**TASK REQUIREMENTS**
Will you write out the data exactly, excluding every picture?

BEGIN DATA

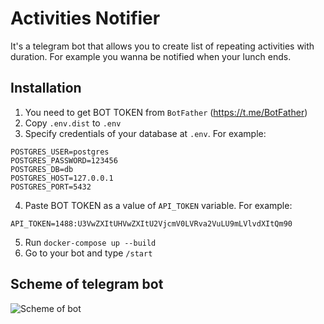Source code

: # Activities Notifier

It's a telegram bot that allows you to create list of repeating activities with duration. For example you wanna be notified when your lunch ends.

## Installation

1. You need to get BOT TOKEN from `BotFather` (https://t.me/BotFather)
2. Copy `.env.dist` to `.env`
3. Specify credentials of your database at `.env`. For example:
```
POSTGRES_USER=postgres
POSTGRES_PASSWORD=123456
POSTGRES_DB=db
POSTGRES_HOST=127.0.0.1
POSTGRES_PORT=5432
```
4. Paste BOT TOKEN as a value of `API_TOKEN` variable. For example:
```
API_TOKEN=1488:U3VwZXItUHVwZXItU2VjcmV0LVRva2VuLU9mLVlvdXItQm90
```
5. Run `docker-compose up --build`
7. Go to your bot and type `/start`

## Scheme of telegram bot

![Scheme of bot](../assets/scheme.png?raw=true)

END DATA

**THE COMPLETED TASK**
Source code

: # Activities Notifier

It's a telegram bot that allows you to create list of repeating activities with duration. For example you wanna be notified when your lunch ends.

## Installation

1. You need to get BOT TOKEN from `BotFather` (https://t.me/BotFather)
2. Copy `.env.dist` to `.env`
3. Specify credentials of your database at `.env`. For example:
```
POSTGRES_USER=postgres
POSTGRES_PASSWORD=123456
POSTGRES_DB=db
POSTGRES_HOST=127.0.0.1
POSTGRES_PORT=5432
```
4. Paste BOT TOKEN as a value of `API_TOKEN` variable. For example:
```
API_TOKEN=1488:U3VwZXItUHVwZXItU2VjcmV0LVRva2VuLU9mLVlvdXItQm90
```
5. Run `docker-compose up --build`
7. Go to your bot and type `/start`

## Scheme of telegram bot

![Scheme of bot](../assets/scheme.png?raw=true)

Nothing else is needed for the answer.